== Stored data
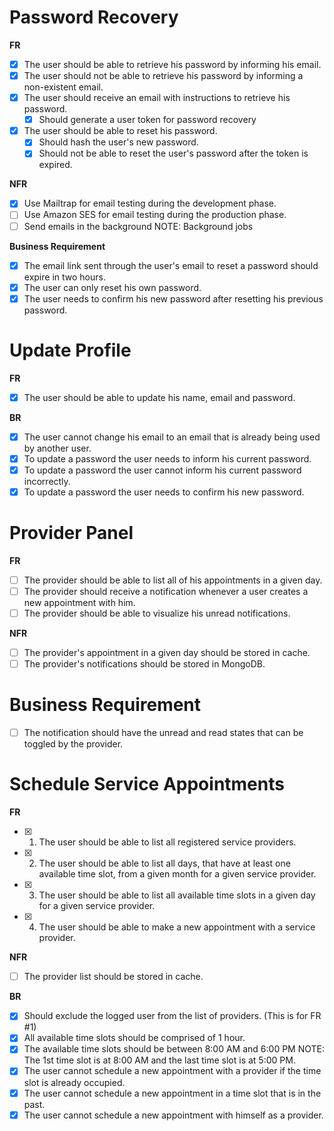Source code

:   # Password Recovery

  **FR**

  - [x] The user should be able to retrieve his password by informing his email.
  - [x] The user should not be able to retrieve his password by informing a non-existent email.
  - [x] The user should receive an email with instructions to retrieve his password.
    - [x] Should generate a user token for password recovery
  - [x] The user should be able to reset his password.
    - [x] Should hash the user's new password.
    - [x] Should not be able to reset the user's password after the token is expired.

  **NFR**

  - [x] Use Mailtrap for email testing during the development phase.
  - [ ] Use Amazon SES for email testing during the production phase.
  - [ ] Send emails in the background
  NOTE: Background jobs

  **Business Requirement**

  - [x] The email link sent through the user's email to reset a password should expire in two hours.
  - [x] The user can only reset his own password.
  - [x] The user needs to confirm his new password after resetting his previous password.

  # Update Profile

  **FR**
  - [x] The user should be able to update his name, email and password.

  **BR**

  - [x] The user cannot change his email to an email that is already being used by another user.
  - [x] To update a password the user needs to inform his current password.
  - [x] To update a password the user cannot inform his current password incorrectly.
  - [x] To update a password the user needs to confirm his new password.

  # Provider Panel

  **FR**

  - [ ] The provider should be able to list all of his appointments in a given day.
  - [ ] The provider should receive a notification whenever a user creates a new appointment with him.
  - [ ] The provider should be able to visualize his unread notifications.

  **NFR**

  - [ ] The provider's appointment in a given day should be stored in cache.
  - [ ] The provider's notifications should be stored in MongoDB.

  # Business Requirement

  - [ ] The notification should have the unread and read states that can be toggled by the provider.

  # Schedule Service Appointments

  **FR**

  - [x] 1. The user should be able to list all registered service providers.
  - [x] 2. The user should be able to list all days, that have at least one available time slot, from a given month for a given service provider.
  - [x] 3. The user should be able to list all available time slots in a given day for a given service provider.
  - [x] 4. The user should be able to make a new appointment with a service provider.

  **NFR**

  - [ ] The provider list should be stored in cache.

  **BR**

  - [x] Should exclude the logged user from the list of providers. (This is for FR #1)
  - [x] All available time slots should be comprised of 1 hour.
  - [x] The available time slots should be between 8:00 AM and 6:00 PM
  NOTE: The 1st time slot is at 8:00 AM and the last time slot is at 5:00 PM.
  - [x] The user cannot schedule a new appointment with a provider if the time slot is already occupied.
  - [x] The user cannot schedule a new appointment in a time slot that is in the past.
  - [x] The user cannot schedule a new appointment with himself as a provider.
====
§ **What this task involves**: Starting at the line above that holds "- [x] 3. The" and ending at the line that holds "- [x] The available", transcribe each line exactly and include no other lines.

§ **Solution to this problem**:
  - [x] 3. The user should be able to list all available time slots in a given day for a given service provider.
  - [x] 4. The user should be able to make a new appointment with a service provider.

  **NFR**

  - [ ] The provider list should be stored in cache.

  **BR**

  - [x] Should exclude the logged user from the list of providers. (This is for FR #1)
  - [x] All available time slots should be comprised of 1 hour.
  - [x] The available time slots should be between 8:00 AM and 6:00 PM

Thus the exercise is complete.